* **What you should do**: Please return the records below exactly as they appear, leaving every picture out.

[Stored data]
══════

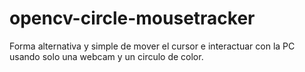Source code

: # opencv-circle-mousetracker
Forma alternativa y simple de mover el cursor e interactuar con la PC usando solo una webcam y un circulo de color.
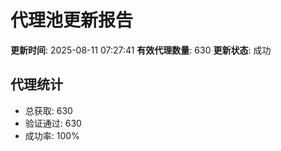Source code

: # 代理池更新报告

**更新时间**: 2025-08-11 07:27:41
**有效代理数量**: 630
**更新状态**:  成功

## 代理统计
- 总获取: 630
- 验证通过: 630
- 成功率: 100%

══════

* **Written answer**:
Source code

: # opencv-circle-mousetracker
Forma alternativa y simple de mover el cursor e interactuar con la PC usando solo una webcam y un circulo de color.
Source code

: # 代理池更新报告

**更新时间**: 2025-08-11 07:27:41
**有效代理数量**: 630
**更新状态**:  成功

## 代理统计
- 总获取: 630
- 验证通过: 630
- 成功率: 100%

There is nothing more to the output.